**Task directions:**
Reproduce the complete set of records exactly. No picture is to appear in the copy.

------------------------------------------------

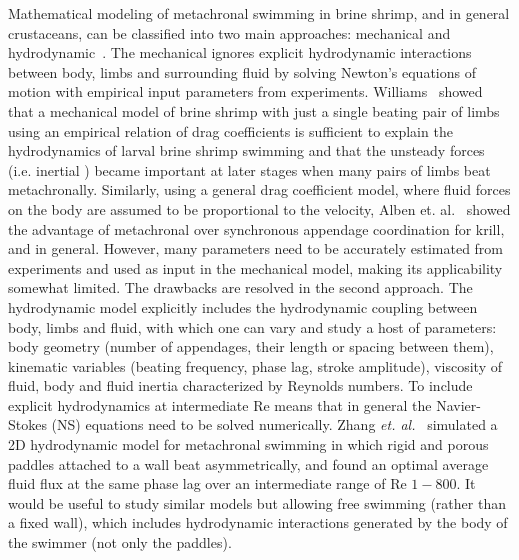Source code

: \documentclass[%
 onecolumn,
superscriptaddress,
 amsmath,amssymb,
 aps,
longbibliography
]{revtex4-2}
\begin{document}
Mathematical modeling of metachronal swimming in brine shrimp, and in  general crustaceans, can be classified into two main approaches: mechanical and hydrodynamic~\cite{Byron2021MetachronalMotion}. The mechanical ignores explicit hydrodynamic interactions between body, limbs and surrounding fluid by solving Newton's equations of motion with empirical input parameters from experiments. Williams~\cite{Williams1994AModel} showed that a mechanical model of brine shrimp with just a single beating pair of limbs using an empirical relation of drag coefficients is sufficient to explain the hydrodynamics of larval brine shrimp swimming and that the unsteady forces (i.e. inertial ) became important at later stages when many pairs of limbs beat metachronally. Similarly, using a general drag coefficient model, where fluid forces on the body are assumed to be proportional to the velocity, Alben et. al.~\cite{Alben2010Coordination} showed the advantage of metachronal over synchronous appendage coordination for krill, and in general. However, many parameters need to be accurately estimated from experiments and used as input in the mechanical model, making its applicability somewhat limited. The drawbacks are resolved in the second approach. The hydrodynamic model explicitly includes the hydrodynamic coupling between body, limbs and fluid, with which one can vary and study a host of parameters: body geometry (number of appendages, their length or spacing between them), kinematic variables (beating frequency, phase lag, stroke amplitude), viscosity of fluid, body and fluid inertia characterized by Reynolds numbers. To include explicit hydrodynamics at intermediate Re means that in general the Navier-Stokes (NS) equations need to be solved numerically. Zhang \textit{et. al.}~\cite{Zhang2014Neural, Granzier-nakajima2020ANumerical} simulated a 2D hydrodynamic model for metachronal swimming in which rigid and porous paddles attached to a wall beat asymmetrically, and found an optimal average fluid flux at the same phase lag over an intermediate range of Re $1-800$. It would be useful to study similar models but allowing free swimming (rather than a fixed wall), which includes hydrodynamic interactions generated by the body of the swimmer (not only the paddles). 
\end{document}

------------------------------------------------

**Output for this exercise:**
Source code

: \documentclass[%
 onecolumn,
superscriptaddress,
 amsmath,amssymb,
 aps,
longbibliography
]{revtex4-2}
\begin{document}
Mathematical modeling of metachronal swimming in brine shrimp, and in  general crustaceans, can be classified into two main approaches: mechanical and hydrodynamic~\cite{Byron2021MetachronalMotion}. The mechanical ignores explicit hydrodynamic interactions between body, limbs and surrounding fluid by solving Newton's equations of motion with empirical input parameters from experiments. Williams~\cite{Williams1994AModel} showed that a mechanical model of brine shrimp with just a single beating pair of limbs using an empirical relation of drag coefficients is sufficient to explain the hydrodynamics of larval brine shrimp swimming and that the unsteady forces (i.e. inertial ) became important at later stages when many pairs of limbs beat metachronally. Similarly, using a general drag coefficient model, where fluid forces on the body are assumed to be proportional to the velocity, Alben et. al.~\cite{Alben2010Coordination} showed the advantage of metachronal over synchronous appendage coordination for krill, and in general. However, many parameters need to be accurately estimated from experiments and used as input in the mechanical model, making its applicability somewhat limited. The drawbacks are resolved in the second approach. The hydrodynamic model explicitly includes the hydrodynamic coupling between body, limbs and fluid, with which one can vary and study a host of parameters: body geometry (number of appendages, their length or spacing between them), kinematic variables (beating frequency, phase lag, stroke amplitude), viscosity of fluid, body and fluid inertia characterized by Reynolds numbers. To include explicit hydrodynamics at intermediate Re means that in general the Navier-Stokes (NS) equations need to be solved numerically. Zhang \textit{et. al.}~\cite{Zhang2014Neural, Granzier-nakajima2020ANumerical} simulated a 2D hydrodynamic model for metachronal swimming in which rigid and porous paddles attached to a wall beat asymmetrically, and found an optimal average fluid flux at the same phase lag over an intermediate range of Re $1-800$. It would be useful to study similar models but allowing free swimming (rather than a fixed wall), which includes hydrodynamic interactions generated by the body of the swimmer (not only the paddles). 
\end{document}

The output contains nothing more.